▶ Data records:

▬▬▬▬▬▬▬▬▬▬

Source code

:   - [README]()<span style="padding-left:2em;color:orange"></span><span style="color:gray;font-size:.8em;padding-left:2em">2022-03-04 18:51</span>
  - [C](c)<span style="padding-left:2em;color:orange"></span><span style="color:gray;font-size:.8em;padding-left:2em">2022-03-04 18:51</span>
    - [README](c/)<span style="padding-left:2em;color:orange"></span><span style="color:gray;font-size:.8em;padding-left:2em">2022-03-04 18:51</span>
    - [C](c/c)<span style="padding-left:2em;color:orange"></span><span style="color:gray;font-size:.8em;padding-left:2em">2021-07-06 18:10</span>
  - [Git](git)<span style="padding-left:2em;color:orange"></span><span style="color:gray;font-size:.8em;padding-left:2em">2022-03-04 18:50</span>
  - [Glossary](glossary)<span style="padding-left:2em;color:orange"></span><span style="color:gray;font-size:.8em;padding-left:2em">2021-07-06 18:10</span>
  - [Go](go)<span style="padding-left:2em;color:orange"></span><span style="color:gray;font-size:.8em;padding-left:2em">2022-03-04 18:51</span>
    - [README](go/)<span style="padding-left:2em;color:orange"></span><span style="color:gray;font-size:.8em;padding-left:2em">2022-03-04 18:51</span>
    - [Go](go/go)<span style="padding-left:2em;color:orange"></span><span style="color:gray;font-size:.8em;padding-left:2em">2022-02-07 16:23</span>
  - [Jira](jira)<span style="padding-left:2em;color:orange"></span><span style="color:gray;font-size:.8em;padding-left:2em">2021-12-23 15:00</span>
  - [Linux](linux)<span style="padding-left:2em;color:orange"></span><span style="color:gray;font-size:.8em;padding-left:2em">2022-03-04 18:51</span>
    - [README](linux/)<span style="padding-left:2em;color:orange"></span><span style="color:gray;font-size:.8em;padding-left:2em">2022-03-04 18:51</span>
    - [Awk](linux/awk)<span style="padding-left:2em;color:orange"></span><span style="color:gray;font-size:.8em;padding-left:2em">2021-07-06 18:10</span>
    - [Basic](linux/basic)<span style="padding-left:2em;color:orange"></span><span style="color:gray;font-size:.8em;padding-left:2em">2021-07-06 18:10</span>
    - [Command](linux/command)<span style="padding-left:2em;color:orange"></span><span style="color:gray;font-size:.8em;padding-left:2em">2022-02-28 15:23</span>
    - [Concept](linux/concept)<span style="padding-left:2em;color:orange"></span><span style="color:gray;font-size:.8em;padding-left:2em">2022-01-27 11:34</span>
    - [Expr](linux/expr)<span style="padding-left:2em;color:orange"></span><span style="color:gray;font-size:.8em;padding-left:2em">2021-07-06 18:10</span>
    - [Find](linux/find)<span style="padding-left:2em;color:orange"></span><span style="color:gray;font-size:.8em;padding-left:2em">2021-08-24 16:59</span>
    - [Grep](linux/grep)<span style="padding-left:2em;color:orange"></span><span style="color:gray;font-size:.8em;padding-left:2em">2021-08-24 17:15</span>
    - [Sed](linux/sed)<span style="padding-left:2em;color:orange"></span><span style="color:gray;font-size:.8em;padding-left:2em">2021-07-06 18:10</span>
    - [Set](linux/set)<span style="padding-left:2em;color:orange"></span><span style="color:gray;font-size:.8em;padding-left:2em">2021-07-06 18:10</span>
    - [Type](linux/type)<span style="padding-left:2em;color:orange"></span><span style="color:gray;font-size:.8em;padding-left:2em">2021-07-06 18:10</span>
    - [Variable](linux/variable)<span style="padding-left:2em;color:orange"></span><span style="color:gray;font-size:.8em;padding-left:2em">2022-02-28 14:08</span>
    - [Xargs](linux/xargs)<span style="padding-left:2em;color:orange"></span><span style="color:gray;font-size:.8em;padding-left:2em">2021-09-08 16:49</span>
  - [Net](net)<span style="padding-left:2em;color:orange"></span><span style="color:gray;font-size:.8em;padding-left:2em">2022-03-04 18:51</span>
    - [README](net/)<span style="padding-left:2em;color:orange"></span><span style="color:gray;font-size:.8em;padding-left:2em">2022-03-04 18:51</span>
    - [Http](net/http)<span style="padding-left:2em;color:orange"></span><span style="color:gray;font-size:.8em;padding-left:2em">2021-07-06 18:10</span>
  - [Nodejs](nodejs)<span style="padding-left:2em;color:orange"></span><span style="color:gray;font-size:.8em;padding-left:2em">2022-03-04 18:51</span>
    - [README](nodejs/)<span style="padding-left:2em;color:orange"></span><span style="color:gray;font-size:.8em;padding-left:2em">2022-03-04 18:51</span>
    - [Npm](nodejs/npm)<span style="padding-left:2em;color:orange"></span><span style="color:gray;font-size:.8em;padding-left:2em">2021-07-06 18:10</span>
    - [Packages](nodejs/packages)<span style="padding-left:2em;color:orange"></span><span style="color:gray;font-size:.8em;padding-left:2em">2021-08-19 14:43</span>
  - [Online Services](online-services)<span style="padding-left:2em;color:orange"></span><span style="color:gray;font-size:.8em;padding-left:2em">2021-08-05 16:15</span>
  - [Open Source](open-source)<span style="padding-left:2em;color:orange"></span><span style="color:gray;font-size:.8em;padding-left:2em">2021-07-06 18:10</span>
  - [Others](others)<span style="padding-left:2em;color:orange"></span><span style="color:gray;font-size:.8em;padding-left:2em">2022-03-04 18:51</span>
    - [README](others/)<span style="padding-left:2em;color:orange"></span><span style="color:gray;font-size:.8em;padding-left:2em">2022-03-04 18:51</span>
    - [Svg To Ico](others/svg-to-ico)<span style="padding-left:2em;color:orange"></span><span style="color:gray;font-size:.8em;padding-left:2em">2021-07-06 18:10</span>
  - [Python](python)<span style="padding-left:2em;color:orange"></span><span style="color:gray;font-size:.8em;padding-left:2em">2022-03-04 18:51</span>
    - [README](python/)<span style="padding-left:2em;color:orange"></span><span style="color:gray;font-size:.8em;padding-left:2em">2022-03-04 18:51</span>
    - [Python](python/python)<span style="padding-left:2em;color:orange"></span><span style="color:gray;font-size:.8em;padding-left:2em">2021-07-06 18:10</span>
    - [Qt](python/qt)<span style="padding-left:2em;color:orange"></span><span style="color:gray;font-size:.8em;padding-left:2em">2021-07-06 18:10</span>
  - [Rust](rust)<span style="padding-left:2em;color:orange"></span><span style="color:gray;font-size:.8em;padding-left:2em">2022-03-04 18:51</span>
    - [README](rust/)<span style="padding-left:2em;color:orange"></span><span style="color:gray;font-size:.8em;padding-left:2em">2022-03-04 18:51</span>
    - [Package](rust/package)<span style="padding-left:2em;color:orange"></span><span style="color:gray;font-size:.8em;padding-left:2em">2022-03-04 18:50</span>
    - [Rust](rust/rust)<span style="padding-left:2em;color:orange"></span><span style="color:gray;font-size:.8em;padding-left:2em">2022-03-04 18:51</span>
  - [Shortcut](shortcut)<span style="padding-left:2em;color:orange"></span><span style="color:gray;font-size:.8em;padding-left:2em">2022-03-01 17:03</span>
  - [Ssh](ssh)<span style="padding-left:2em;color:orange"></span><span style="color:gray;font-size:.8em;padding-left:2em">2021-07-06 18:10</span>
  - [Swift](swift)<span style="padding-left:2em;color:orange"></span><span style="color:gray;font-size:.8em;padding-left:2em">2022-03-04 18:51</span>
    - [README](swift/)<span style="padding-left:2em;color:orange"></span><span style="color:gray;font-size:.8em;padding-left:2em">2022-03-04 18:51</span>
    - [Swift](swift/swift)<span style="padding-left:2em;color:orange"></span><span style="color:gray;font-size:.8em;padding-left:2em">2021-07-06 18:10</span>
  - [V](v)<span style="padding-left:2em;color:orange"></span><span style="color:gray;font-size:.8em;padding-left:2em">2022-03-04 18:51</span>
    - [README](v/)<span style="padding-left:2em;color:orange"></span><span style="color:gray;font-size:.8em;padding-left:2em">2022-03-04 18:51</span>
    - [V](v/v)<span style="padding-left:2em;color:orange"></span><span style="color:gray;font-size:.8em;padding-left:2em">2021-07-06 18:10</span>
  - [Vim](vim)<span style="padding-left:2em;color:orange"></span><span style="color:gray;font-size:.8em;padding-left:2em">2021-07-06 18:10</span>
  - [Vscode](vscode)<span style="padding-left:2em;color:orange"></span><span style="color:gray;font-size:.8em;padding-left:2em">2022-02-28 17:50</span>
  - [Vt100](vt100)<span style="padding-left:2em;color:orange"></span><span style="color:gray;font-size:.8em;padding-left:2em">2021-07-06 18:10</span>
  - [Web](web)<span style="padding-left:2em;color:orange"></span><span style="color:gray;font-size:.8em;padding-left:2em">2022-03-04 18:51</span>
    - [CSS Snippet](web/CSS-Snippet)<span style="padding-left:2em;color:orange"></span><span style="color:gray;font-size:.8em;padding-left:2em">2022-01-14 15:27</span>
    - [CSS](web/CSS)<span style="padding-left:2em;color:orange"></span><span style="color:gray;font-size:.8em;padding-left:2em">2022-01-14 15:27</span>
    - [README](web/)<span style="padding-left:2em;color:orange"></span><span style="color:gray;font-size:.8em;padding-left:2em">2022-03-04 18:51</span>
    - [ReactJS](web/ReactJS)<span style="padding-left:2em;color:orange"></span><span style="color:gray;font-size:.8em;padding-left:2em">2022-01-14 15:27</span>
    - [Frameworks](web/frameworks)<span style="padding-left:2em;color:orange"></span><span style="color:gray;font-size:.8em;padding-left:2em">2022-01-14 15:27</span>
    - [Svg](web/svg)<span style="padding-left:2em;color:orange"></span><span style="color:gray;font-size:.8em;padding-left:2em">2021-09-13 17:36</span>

▬▬▬▬▬▬▬▬▬▬

▶ Problem requirements: Count the lines in the records above that contain the word "Source", and reply with only that number.

▶ Solution for this exercise: 2